| Exercise instructions |
I'd like every line from the material below that has "website" in it.
>>>>>
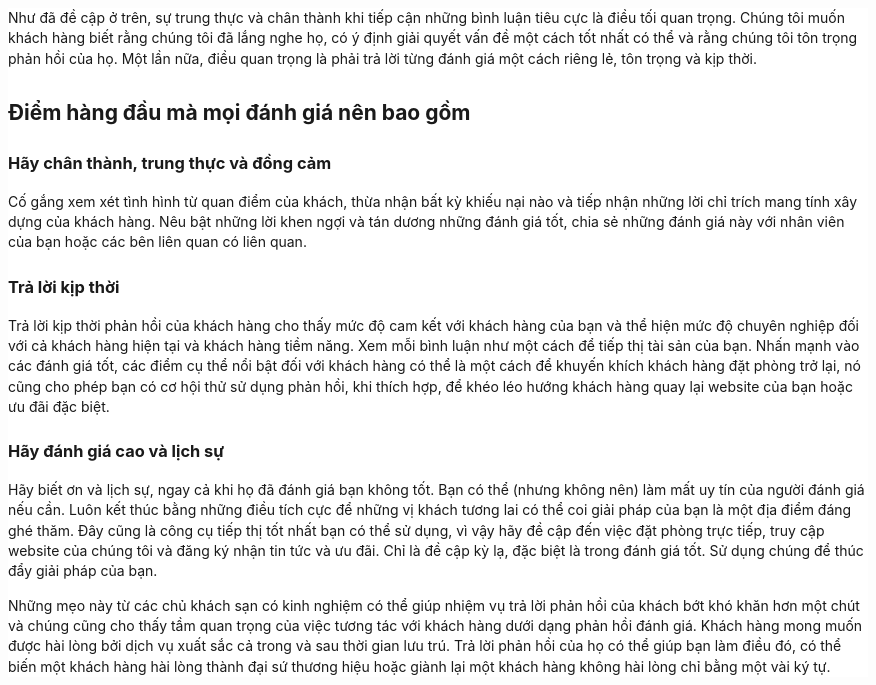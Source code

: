 Như đã đề cập ở trên, sự trung thực và chân thành khi tiếp cận những bình luận tiêu cực là điều tối quan trọng. Chúng tôi muốn khách hàng biết rằng chúng tôi đã lắng nghe họ, có ý định giải quyết vấn đề một cách tốt nhất có thể và rằng chúng tôi tôn trọng phản hồi của họ. Một lần nữa, điều quan trọng là phải trả lời từng đánh giá một cách riêng lẻ, tôn trọng và kịp thời.

## Điểm hàng đầu mà mọi đánh giá nên bao gồm

### Hãy chân thành, trung thực và đồng cảm

Cố gắng xem xét tình hình từ quan điểm của khách, thừa nhận bất kỳ khiếu nại nào và tiếp nhận những lời chỉ trích mang tính xây dựng của khách hàng. Nêu bật những lời khen ngợi và tán dương những đánh giá tốt, chia sẻ những đánh giá này với nhân viên của bạn hoặc các bên liên quan có liên quan.

### Trả lời kịp thời

Trả lời kịp thời phản hồi của khách hàng cho thấy mức độ cam kết với khách hàng của bạn và thể hiện mức độ chuyên nghiệp đối với cả khách hàng hiện tại và khách hàng tiềm năng. Xem mỗi bình luận như một cách để tiếp thị tài sản của bạn. Nhấn mạnh vào các đánh giá tốt, các điểm cụ thể nổi bật đối với khách hàng có thể là một cách để khuyến khích khách hàng đặt phòng trở lại, nó cũng cho phép bạn có cơ hội thử sử dụng phản hồi, khi thích hợp, để khéo léo hướng khách hàng quay lại website của bạn hoặc ưu đãi đặc biệt.

### Hãy đánh giá cao và lịch sự

Hãy biết ơn và lịch sự, ngay cả khi họ đã đánh giá bạn không tốt. Bạn có thể (nhưng không nên) làm mất uy tín của người đánh giá nếu cần. Luôn kết thúc bằng những điều tích cực để những vị khách tương lai có thể coi giải pháp của bạn là một địa điểm đáng ghé thăm. Đây cũng là công cụ tiếp thị tốt nhất bạn có thể sử dụng, vì vậy hãy đề cập đến việc đặt phòng trực tiếp, truy cập website của chúng tôi và đăng ký nhận tin tức và ưu đãi. Chỉ là đề cập kỳ lạ, đặc biệt là trong đánh giá tốt. Sử dụng chúng để thúc đẩy giải pháp của bạn.

Những mẹo này từ các chủ khách sạn có kinh nghiệm có thể giúp nhiệm vụ trả lời phản hồi của khách bớt khó khăn hơn một chút và chúng cũng cho thấy tầm quan trọng của việc tương tác với khách hàng dưới dạng phản hồi đánh giá. Khách hàng mong muốn được hài lòng bởi dịch vụ xuất sắc cả trong và sau thời gian lưu trú. Trả lời phản hồi của họ có thể giúp bạn làm điều đó, có thể biến một khách hàng hài lòng thành đại sứ thương hiệu hoặc giành lại một khách hàng không hài lòng chỉ bằng một vài ký tự.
<<<<<
| Reply |
Trả lời kịp thời phản hồi của khách hàng cho thấy mức độ cam kết với khách hàng của bạn và thể hiện mức độ chuyên nghiệp đối với cả khách hàng hiện tại và khách hàng tiềm năng. Xem mỗi bình luận như một cách để tiếp thị tài sản của bạn. Nhấn mạnh vào các đánh giá tốt, các điểm cụ thể nổi bật đối với khách hàng có thể là một cách để khuyến khích khách hàng đặt phòng trở lại, nó cũng cho phép bạn có cơ hội thử sử dụng phản hồi, khi thích hợp, để khéo léo hướng khách hàng quay lại website của bạn hoặc ưu đãi đặc biệt.
Hãy biết ơn và lịch sự, ngay cả khi họ đã đánh giá bạn không tốt. Bạn có thể (nhưng không nên) làm mất uy tín của người đánh giá nếu cần. Luôn kết thúc bằng những điều tích cực để những vị khách tương lai có thể coi giải pháp của bạn là một địa điểm đáng ghé thăm. Đây cũng là công cụ tiếp thị tốt nhất bạn có thể sử dụng, vì vậy hãy đề cập đến việc đặt phòng trực tiếp, truy cập website của chúng tôi và đăng ký nhận tin tức và ưu đãi. Chỉ là đề cập kỳ lạ, đặc biệt là trong đánh giá tốt. Sử dụng chúng để thúc đẩy giải pháp của bạn.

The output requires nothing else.